Because of the nature of a data warehouse, this new feature is more useful with that kind of databases. Some people have seen improvements in speed up to 100 times. But due to ColumnStore limitations (more on this later) don’t even think to use it in OLTP databases.

Maybe the biggest advantage of a ColumnStore index is that because we often have duplicates in columns, this kind of index can aggressively compress the data and thus reducing costly disk I/O.

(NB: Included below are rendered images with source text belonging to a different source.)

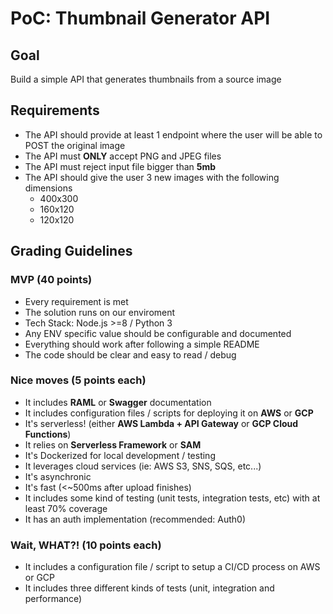 # PoC: Thumbnail Generator API

## Goal
Build a simple API that generates thumbnails from a source image

## Requirements
- The API should provide at least 1 endpoint where the user will be able to POST the original image
- The API must **ONLY** accept PNG and JPEG files
- The API must reject input file bigger than **5mb**
- The API should give the user 3 new images with the following dimensions
  - 400x300
  - 160x120
  - 120x120

## Grading Guidelines

### MVP (40 points)
- Every requirement is met
- The solution runs on our enviroment
- Tech Stack: Node.js >=8 / Python 3
- Any ENV specific value should be configurable and documented
- Everything should work after following a simple README
- The code should be clear and easy to read / debug

### Nice moves (5 points each)
- It includes **RAML** or **Swagger** documentation 
- It includes configuration files / scripts for deploying it on **AWS** or **GCP**
- It's serverless! (either **AWS Lambda + API Gateway** or **GCP Cloud Functions**)
- It relies on **Serverless Framework** or **SAM**
- It's Dockerized for local development / testing
- It leverages cloud services (ie: AWS S3, SNS, SQS, etc...)
- It's asynchronic
- It's fast (<~500ms after upload finishes)
- It includes some kind of testing (unit tests, integration tests, etc) with at least 70% coverage
- It has an auth implementation (recommended: Auth0)

### Wait, WHAT?! (10 points each)
- It includes a configuration file / script to setup a CI/CD process on AWS or GCP
- It includes three different kinds of tests (unit, integration and performance)

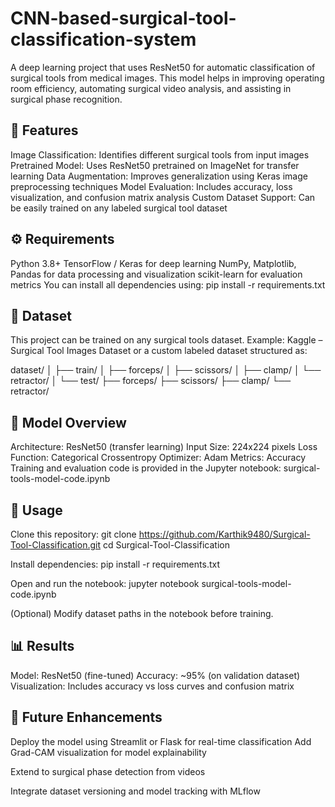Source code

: # CNN-based-surgical-tool-classification-system
A deep learning project that uses ResNet50 for automatic classification of surgical tools from medical images.
This model helps in improving operating room efficiency, automating surgical video analysis, and assisting in surgical phase recognition.
## 🧠 Features
Image Classification: Identifies different surgical tools from input images
Pretrained Model: Uses ResNet50 pretrained on ImageNet for transfer learning
Data Augmentation: Improves generalization using Keras image preprocessing techniques
Model Evaluation: Includes accuracy, loss visualization, and confusion matrix analysis
Custom Dataset Support: Can be easily trained on any labeled surgical tool dataset

## ⚙️ Requirements
Python 3.8+
TensorFlow / Keras for deep learning
NumPy, Matplotlib, Pandas for data processing and visualization
scikit-learn for evaluation metrics
You can install all dependencies using:
pip install -r requirements.txt

## 📂 Dataset
This project can be trained on any surgical tools dataset.
Example: Kaggle – Surgical Tool Images Dataset or a custom labeled dataset structured as:

dataset/
│
├── train/
│   ├── forceps/
│   ├── scissors/
│   ├── clamp/
│   └── retractor/
│
└── test/
    ├── forceps/
    ├── scissors/
    ├── clamp/
    └── retractor/

## 🚀 Model Overview
Architecture: ResNet50 (transfer learning)
Input Size: 224x224 pixels
Loss Function: Categorical Crossentropy
Optimizer: Adam
Metrics: Accuracy
Training and evaluation code is provided in the Jupyter notebook:
surgical-tools-model-code.ipynb

## 🧪 Usage
Clone this repository:
git clone https://github.com/Karthik9480/Surgical-Tool-Classification.git
cd Surgical-Tool-Classification

Install dependencies:
pip install -r requirements.txt

Open and run the notebook:
jupyter notebook surgical-tools-model-code.ipynb

(Optional) Modify dataset paths in the notebook before training.

## 📊 Results
Model: ResNet50 (fine-tuned)
Accuracy: ~95% (on validation dataset)
Visualization: Includes accuracy vs loss curves and confusion matrix

## 🔮 Future Enhancements
Deploy the model using Streamlit or Flask for real-time classification
Add Grad-CAM visualization for model explainability

Extend to surgical phase detection from videos

Integrate dataset versioning and model tracking with MLflow
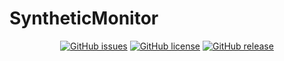 # SyntheticMonitor
<p align="center">
  <a href="https://github.com/GrolimundSolutions/syntheticMonitor/issues"><img alt="GitHub issues" src="https://img.shields.io/github/issues/GrolimundSolutions/syntheticMonitor"></a>
  <a href="https://github.com/GrolimundSolutions/syntheticMonitor"><img alt="GitHub license" src="https://img.shields.io/github/license/GrolimundSolutions/syntheticMonitor"></a>
  <a href="https://github.com/GrolimundSolutions/syntheticMonitor/releases/latest"><img alt="GitHub release" src="https://img.shields.io/github/release/GrolimundSolutions/syntheticMonitor-action.svg?logo=github&style=flat-square"></a>
</p>
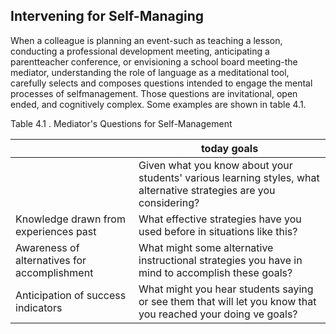 ## Intervening for Self-Managing

When a colleague is planning an event-such as teaching a lesson, conducting a professional development meeting, anticipating a parentteacher conference, or envisioning a school board meeting-the mediator, understanding the role of language as a meditational tool, carefully selects and composes questions intended to engage the mental processes of selfmanagement. Those questions are invitational, open ended, and cognitively complex. Some examples are shown in table 4.1.

Table 4.1 . Mediator's Questions for Self-Management

|                                              | today goals                                                                                                        |
|----------------------------------------------|--------------------------------------------------------------------------------------------------------------------|
|                                              | Given what you know about your students' various learning styles, what alternative strategies are you considering? |
| Knowledge drawn from experiences past        | What effective strategies have you used before in situations like this?                                            |
| Awareness of alternatives for accomplishment | What might some alternative instructional strategies you have in mind to accomplish these goals?                   |
| Anticipation of success indicators           | What might you hear students saying or see them that will let you know that you reached your doing ve goals?       |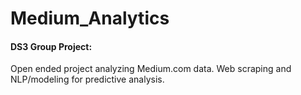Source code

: # Medium_Analytics

#### DS3 Group Project:
Open ended project analyzing Medium.com data.
Web scraping and NLP/modeling for predictive analysis.
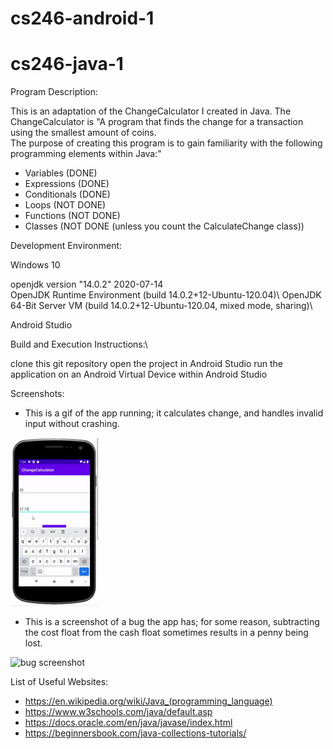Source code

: # cs246-android-1

# cs246-java-1

Program Description: 

This is an adaptation of the ChangeCalculator I created in Java.
The ChangeCalculator is
"A program that finds the change for a transaction using the smallest amount of coins.\
The purpose of creating this program is to gain familiarity with the following\
programming elements within Java:"

- Variables (DONE)
- Expressions (DONE)
- Conditionals (DONE)
- Loops (NOT DONE)
- Functions (NOT DONE)
- Classes (NOT DONE (unless you count the CalculateChange class))


Development Environment: 

Windows 10

openjdk version "14.0.2" 2020-07-14\
OpenJDK Runtime Environment (build 14.0.2+12-Ubuntu-120.04)\ 
OpenJDK 64-Bit Server VM (build 14.0.2+12-Ubuntu-120.04, mixed mode, sharing)\

Android Studio

Build and Execution Instructions:\

clone this git repository
open the project in Android Studio
run the application on an Android Virtual Device within Android Studio


Screenshots:

- This is a gif of the app running; it calculates change, and handles invalid input without crashing.

![gif](https://github.com/jmattgiroux/cs246-android-1/blob/main/changeCalculator.gif)

- This is a screenshot of a bug the app has; for some reason, subtracting the cost float from the cash float sometimes results in a penny being lost.

![bug screenshot]()


List of Useful Websites:

- https://en.wikipedia.org/wiki/Java_(programming_language)
- https://www.w3schools.com/java/default.asp
- https://docs.oracle.com/en/java/javase/index.html
- https://beginnersbook.com/java-collections-tutorials/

If you ever heard of Vertipaq, the ColumnStore index is using this technology (which belongs to them). Other words like xVelocity and Apollo are related to the ColumnStore index feature.

What you need

If you want to test the queries shown here related to ColumnStore index, of course you will need Microsoft SQL Server 2012. Don’t even try this on older versions, it just won’t work.

RowStore vs. ColumnStore

These are the 2 kinds of storage offered by Microsoft SQL Server 2012.

The row store is probably what you are used to. All the columns of a record are stored side-by-side on a single line in a page. There will be as many rows as the page can contain (which varies according to the record length). An example of a RowStore is shown in figure 1.

Figure 1: RowStore index

On the other hand, ColumnStore index will create pages based, as its name says, on columns rather than rows. Each individual column will be stored in different pages and a page.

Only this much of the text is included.